Kornelis van der Palm, een Nederlandsch letterkundige. Hij werd geboren te ’s Hertogenbosch den 18den November 1730, vertrok naar Oost-Indië, en opende eerst te Rotterdam, daarna te Delfshaven eene bloeijende school. Zijne „Nederduitsche spraakkunst voor de jeugd (1769, 4 stukken)” is 20-maal gedrukt, en zijne verhandelingen over „De opvoeding der jeugd” en over „De middelen tot aanmoediging der zeevaart” door de Hollandsche Maatschappij, voorts die over „De verbetering der scholen” door het Zeeuwsch Genootschap bekroond.

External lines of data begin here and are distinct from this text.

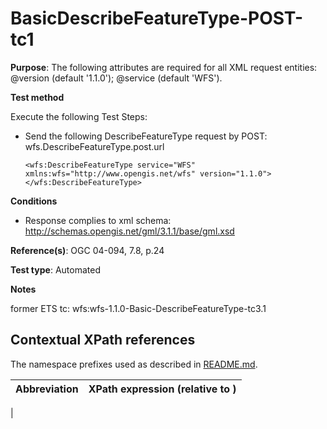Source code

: # BasicDescribeFeatureType-POST-tc1

**Purpose**:  The following attributes are required for all XML request entities: @version (default '1.1.0'); @service (default 'WFS').

**Test method**

Execute the following Test Steps:

* Send the following DescribeFeatureType request by POST: wfs.DescribeFeatureType.post.url

  ```
  <wfs:DescribeFeatureType service="WFS"  xmlns:wfs="http://www.opengis.net/wfs" version="1.1.0">
  </wfs:DescribeFeatureType>
  ```

**Conditions**

* Response complies to xml schema: http://schemas.opengis.net/gml/3.1.1/base/gml.xsd


**Reference(s)**: OGC 04-094, 7.8, p.24

**Test type**: Automated

**Notes**

former ETS tc: wfs:wfs-1.1.0-Basic-DescribeFeatureType-tc3.1


## Contextual XPath references

The namespace prefixes used as described in [README.md](./README.md#namespaces).

Abbreviation                                   |  XPath expression (relative to )
-----------------------------------------------| -------------------------------------------------------------------------
  |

Johannes Henricus van der Palm, een zoon van den voorgaande en een uitstekend Nederlandsch kanselredenaar. Hij werd geboren te Rotterdam den 17den Julij 1763, studeerde te Leiden in de godgeleerdheid en aanvaardde in 1785 een beroep te Maartensdijk. Uit vrees voor de Prinsgezinde partij nam hij in 1787 de vlugt en vroeg het volgende jaar zijn ontslag, waarna hij bibliothecaris werd bij mr. J. A. van de Perre, heer van Nieuwkerk. Na den dood van laatstgenoemde bewoog hij zich op staatkundig gebied en werd in 1795 gekozen tot lid van de regéring te Middelburg.

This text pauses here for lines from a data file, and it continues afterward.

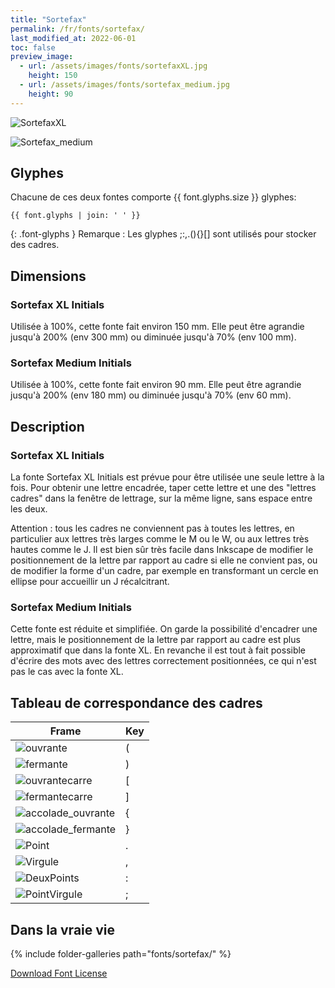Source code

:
 ```yaml
---
title: "Sortefax"
permalink: /fr/fonts/sortefax/
last_modified_at: 2022-06-01
toc: false
preview_image: 
  - url: /assets/images/fonts/sortefaxXL.jpg
    height: 150
  - url: /assets/images/fonts/sortefax_medium.jpg
    height: 90
---
```

![SortefaxXL](/assets/images/fonts/sortefaxXL.jpg)

![Sortefax_medium](/assets/images/fonts/sortefax_medium.jpg)

## Glyphes
Chacune  de ces deux  fontes comporte  {{ font.glyphs.size }} glyphes:

```
{{ font.glyphs | join: ' ' }}
```
{: .font-glyphs }
Remarque : Les glyphes ;:,.(){}[] sont utilisés pour stocker des cadres.

## Dimensions
### Sortefax XL Initials
Utilisée à 100%, cette fonte fait environ 150 mm.
Elle peut être agrandie jusqu'à 200% (env 300 mm) ou diminuée jusqu'à 70% (env 100 mm).
### Sortefax Medium Initials
Utilisée à 100%, cette fonte fait environ 90 mm.
Elle peut être agrandie jusqu'à 200% (env 180 mm) ou diminuée jusqu'à 70% (env 60 mm).

## Description

### Sortefax XL Initials

La fonte Sortefax XL Initials est prévue pour être utilisée une seule lettre à la fois.
Pour obtenir une lettre encadrée,  taper cette lettre et une des "lettres cadres" dans la fenêtre de lettrage, sur la même ligne, sans espace entre les deux. 

Attention : tous les cadres ne conviennent pas à toutes les lettres, en particulier aux lettres très larges comme le M ou le W, ou aux lettres très hautes comme le J. Il est bien sûr très facile dans Inkscape de modifier le positionnement de la lettre par rapport au cadre si elle ne convient pas, ou de modifier la forme d'un cadre, par exemple en transformant un cercle en ellipse pour accueillir un J récalcitrant.

### Sortefax Medium Initials

Cette fonte est réduite et simplifiée. On garde la possibilité d'encadrer une lettre, mais le positionnement de la lettre par rapport au cadre est plus approximatif que dans la fonte XL. En revanche il est tout à fait possible d'écrire des mots avec des lettres correctement positionnées, ce qui n'est pas le cas avec la fonte XL.

## Tableau de correspondance des cadres

Frame|Key
---|---
![ouvrante](/assets/images/fonts/sortefax/ouvrante.png)|<key>(</key>
![fermante](/assets/images/fonts/sortefax/fermante.png)|<key>)</key>
![ouvrantecarre](/assets/images/fonts/sortefax/square-bracket-open.png)|<key>[</key>
![fermantecarre](/assets/images/fonts/sortefax/square-bracket-open.png)|<key>]</key>
![accolade_ouvrante](/assets/images/fonts/sortefax/curly-bracket-open.png)|<key>{</key>
![accolade_fermante](/assets/images/fonts/sortefax/curly-bracket-close.png)|<key>}</key>
![Point](/assets/images/fonts/sortefax/point.png)|<key>.</key>
![Virgule](/assets/images/fonts/sortefax/virgule.png)|<key>,</key>
![DeuxPoints](/assets/images/fonts/sortefax/deuxpoints.png)|<key>:</key>
![PointVirgule](/assets/images/fonts/sortefax/pointvirgule.png)|<key>;</key>


## Dans la vraie vie

{% include folder-galleries path="fonts/sortefax/" %}


[Download Font License](https://github.com/inkstitch/inkstitch/tree/main/fonts/sortefaxXL/LICENSE)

Een jaar daarna wees hij een hoogleraarsambt te Lingen van de hand, maar aanvaardde een te Leiden. In 1799 zag hij zich benoemd tot agent van Nationale Opvoeding, eene dergelijke betrekking als die van minister van Onderwijs, en bewees als zoodanig aan zijn Vaderland belangrijke diensten. In 1806 trad hij wederom op als hoogleeraar in de gewijde welsprekendheid en dichtkunst, nam die betrekking waar tot in 1836, en overleed te Leiden den 8sten September 1840. Van zijne geschriften vermelden wij: „De oorlog (bekroond dichtstuk)”, — „De Leidsche weezen aan de Leidsche burgerij (1783)’’, — „Verheerlijking van Christus op den Berg (bekroond dichtstuk, 1783)”, — „Lofrede op den heer J. A. van de Perre (1792)”, — „Proclamatie van het vrije volk van Middelburg aan hunne medeburgers, 19 Februarij, 1795", — „Aanspraak, gehouden in Februarij 1795 als voorzitter der kiezers van de volksvertegenwoordigers te Middelburg (1795)”, — „De vriend des volks, weekblad (1795—1796)”, — „Aanspraak en dankzegging, gehouden in de Oostkerk te Middelburg op het feest der alliantie tusschen de Fransche en Nederlandsche Republieken (1796)”, — „Redevoering bij gelegenheid van het Nationale feest op den 10den December 1799 (1800)”, — „Jesaias, vertaald en opgehelderd (1805, 3 dln; 3de druk, 1841)”, — „Redevoering bij het feest der Orde van de Unie, 29 April 1808”, — „Salomo (1808— 1816, 6 dln; 3de druk, 1834—1835, 7 dln)”, — „Eenige liederen van David en al de liederen van Azaf (1815)”, — „Bijbel voor de jeugd (1811—1824, 24 dln; 2de druk, 1935—1836)”, — „Geschied- en redekundig gedenkschrift van Nederlands herstelling (1816)”, — „Bijbel, alle de Boeken des O. en N. Verbonds, benevens de Apocryfe boeken des Ouden Verbonds (1818—1830, 8 stukken)”, — „De Bijbel (1827—1830)”, — „Aanteekeningen op den Bijbel (1831—1835)”, — „Apocryfe Boeken des Ouden Verbonds met de aanteekeningen (1838)”, — „Vervolg op Salomo (1838)”, — „Tweede vervolg op Salomo”, (1841)”, — en een groot aantal bundels voortreffelijke leerredenen.